Every record below is to be repeated exactly, with the pictures left out.

╔══

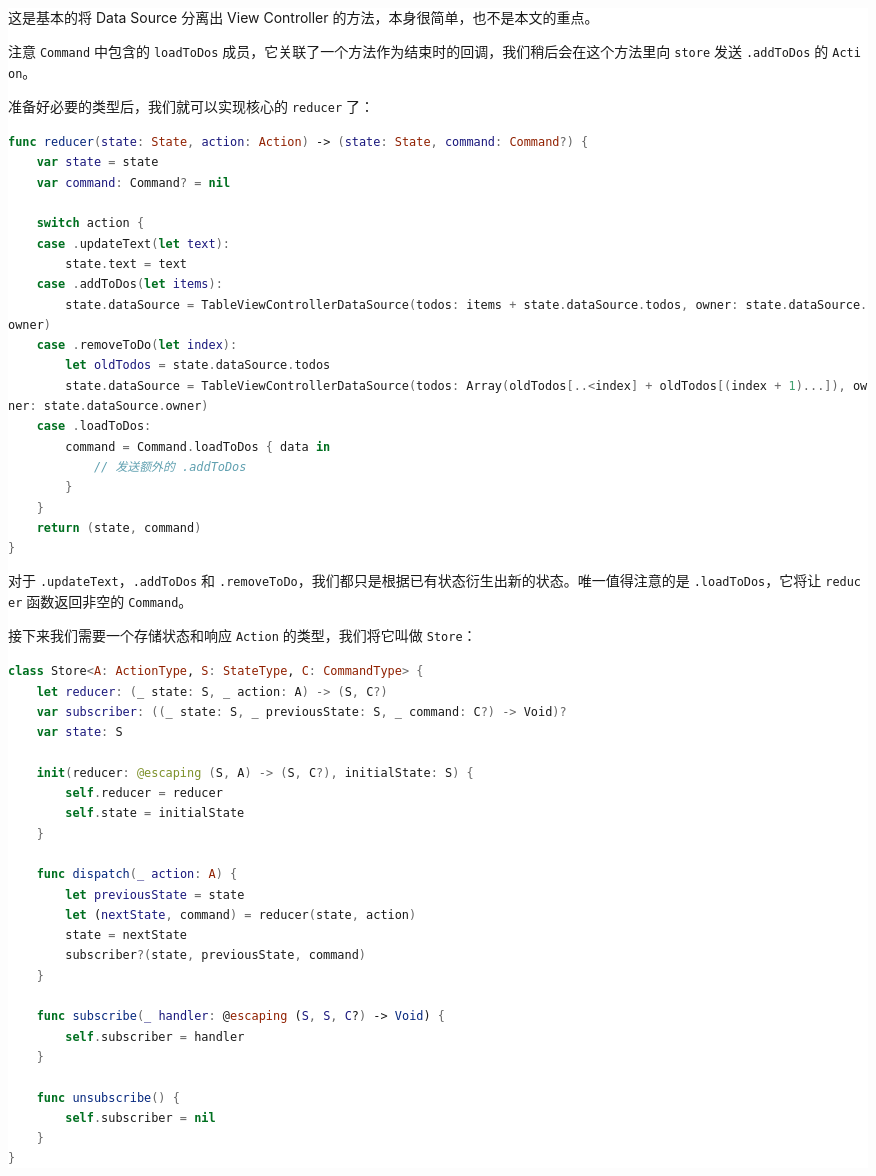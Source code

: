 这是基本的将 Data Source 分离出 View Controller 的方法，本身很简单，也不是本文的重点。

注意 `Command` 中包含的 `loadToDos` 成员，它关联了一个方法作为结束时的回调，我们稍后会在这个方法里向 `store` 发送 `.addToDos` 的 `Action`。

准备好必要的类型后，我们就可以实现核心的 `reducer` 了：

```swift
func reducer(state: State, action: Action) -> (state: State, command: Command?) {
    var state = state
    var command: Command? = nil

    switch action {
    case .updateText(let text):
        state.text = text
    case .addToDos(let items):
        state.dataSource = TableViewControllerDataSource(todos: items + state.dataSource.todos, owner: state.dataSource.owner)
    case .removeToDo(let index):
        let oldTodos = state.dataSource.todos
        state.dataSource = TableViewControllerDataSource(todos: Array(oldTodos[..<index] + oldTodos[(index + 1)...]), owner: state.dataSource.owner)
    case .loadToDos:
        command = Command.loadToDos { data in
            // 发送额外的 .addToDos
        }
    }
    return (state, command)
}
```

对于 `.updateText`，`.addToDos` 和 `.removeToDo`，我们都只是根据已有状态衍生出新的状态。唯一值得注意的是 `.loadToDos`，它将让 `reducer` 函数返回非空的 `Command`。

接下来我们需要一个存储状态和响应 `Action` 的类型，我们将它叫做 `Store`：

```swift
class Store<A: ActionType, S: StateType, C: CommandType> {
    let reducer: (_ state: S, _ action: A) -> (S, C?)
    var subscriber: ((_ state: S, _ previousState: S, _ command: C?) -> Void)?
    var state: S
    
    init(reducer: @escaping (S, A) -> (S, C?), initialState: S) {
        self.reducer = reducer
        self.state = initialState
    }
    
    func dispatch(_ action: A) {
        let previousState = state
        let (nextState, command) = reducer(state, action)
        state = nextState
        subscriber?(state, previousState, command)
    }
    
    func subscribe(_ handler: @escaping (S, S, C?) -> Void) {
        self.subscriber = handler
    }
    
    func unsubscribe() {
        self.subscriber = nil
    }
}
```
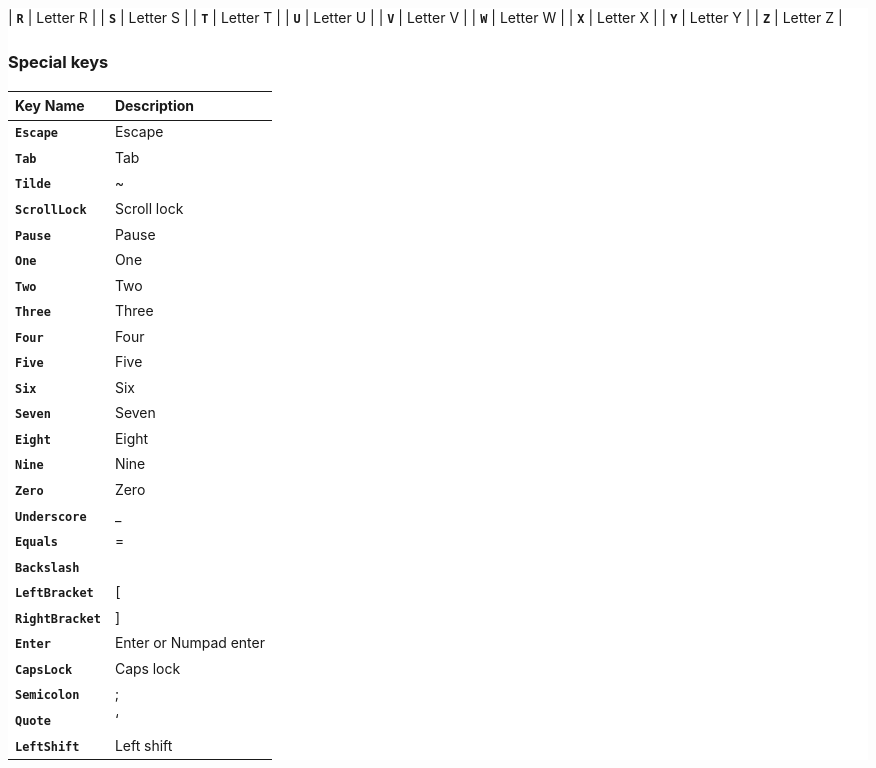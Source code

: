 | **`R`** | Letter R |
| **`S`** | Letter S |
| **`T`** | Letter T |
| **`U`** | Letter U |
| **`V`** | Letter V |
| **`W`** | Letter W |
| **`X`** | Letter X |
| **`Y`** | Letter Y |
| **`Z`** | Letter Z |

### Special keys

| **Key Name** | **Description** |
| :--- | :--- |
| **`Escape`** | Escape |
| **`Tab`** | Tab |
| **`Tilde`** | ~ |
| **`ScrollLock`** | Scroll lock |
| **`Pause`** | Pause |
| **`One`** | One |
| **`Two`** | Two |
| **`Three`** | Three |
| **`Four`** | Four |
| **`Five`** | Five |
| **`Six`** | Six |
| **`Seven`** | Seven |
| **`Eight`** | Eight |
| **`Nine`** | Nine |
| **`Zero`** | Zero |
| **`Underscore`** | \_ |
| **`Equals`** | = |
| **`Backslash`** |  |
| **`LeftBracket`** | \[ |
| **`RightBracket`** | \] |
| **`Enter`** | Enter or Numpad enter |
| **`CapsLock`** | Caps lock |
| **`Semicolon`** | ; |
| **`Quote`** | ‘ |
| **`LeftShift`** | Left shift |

╚══

- **Result for this exercise**:
Source code

: 这是基本的将 Data Source 分离出 View Controller 的方法，本身很简单，也不是本文的重点。

注意 `Command` 中包含的 `loadToDos` 成员，它关联了一个方法作为结束时的回调，我们稍后会在这个方法里向 `store` 发送 `.addToDos` 的 `Action`。

准备好必要的类型后，我们就可以实现核心的 `reducer` 了：

```swift
func reducer(state: State, action: Action) -> (state: State, command: Command?) {
    var state = state
    var command: Command? = nil

    switch action {
    case .updateText(let text):
        state.text = text
    case .addToDos(let items):
        state.dataSource = TableViewControllerDataSource(todos: items + state.dataSource.todos, owner: state.dataSource.owner)
    case .removeToDo(let index):
        let oldTodos = state.dataSource.todos
        state.dataSource = TableViewControllerDataSource(todos: Array(oldTodos[..<index] + oldTodos[(index + 1)...]), owner: state.dataSource.owner)
    case .loadToDos:
        command = Command.loadToDos { data in
            // 发送额外的 .addToDos
        }
    }
    return (state, command)
}
```

对于 `.updateText`，`.addToDos` 和 `.removeToDo`，我们都只是根据已有状态衍生出新的状态。唯一值得注意的是 `.loadToDos`，它将让 `reducer` 函数返回非空的 `Command`。

接下来我们需要一个存储状态和响应 `Action` 的类型，我们将它叫做 `Store`：

```swift
class Store<A: ActionType, S: StateType, C: CommandType> {
    let reducer: (_ state: S, _ action: A) -> (S, C?)
    var subscriber: ((_ state: S, _ previousState: S, _ command: C?) -> Void)?
    var state: S
    
    init(reducer: @escaping (S, A) -> (S, C?), initialState: S) {
        self.reducer = reducer
        self.state = initialState
    }
    
    func dispatch(_ action: A) {
        let previousState = state
        let (nextState, command) = reducer(state, action)
        state = nextState
        subscriber?(state, previousState, command)
    }
    
    func subscribe(_ handler: @escaping (S, S, C?) -> Void) {
        self.subscriber = handler
    }
    
    func unsubscribe() {
        self.subscriber = nil
    }
}
```
Source code

: | **`R`** | Letter R |
| **`S`** | Letter S |
| **`T`** | Letter T |
| **`U`** | Letter U |
| **`V`** | Letter V |
| **`W`** | Letter W |
| **`X`** | Letter X |
| **`Y`** | Letter Y |
| **`Z`** | Letter Z |

### Special keys

| **Key Name** | **Description** |
| :--- | :--- |
| **`Escape`** | Escape |
| **`Tab`** | Tab |
| **`Tilde`** | ~ |
| **`ScrollLock`** | Scroll lock |
| **`Pause`** | Pause |
| **`One`** | One |
| **`Two`** | Two |
| **`Three`** | Three |
| **`Four`** | Four |
| **`Five`** | Five |
| **`Six`** | Six |
| **`Seven`** | Seven |
| **`Eight`** | Eight |
| **`Nine`** | Nine |
| **`Zero`** | Zero |
| **`Underscore`** | \_ |
| **`Equals`** | = |
| **`Backslash`** |  |
| **`LeftBracket`** | \[ |
| **`RightBracket`** | \] |
| **`Enter`** | Enter or Numpad enter |
| **`CapsLock`** | Caps lock |
| **`Semicolon`** | ; |
| **`Quote`** | ‘ |
| **`LeftShift`** | Left shift |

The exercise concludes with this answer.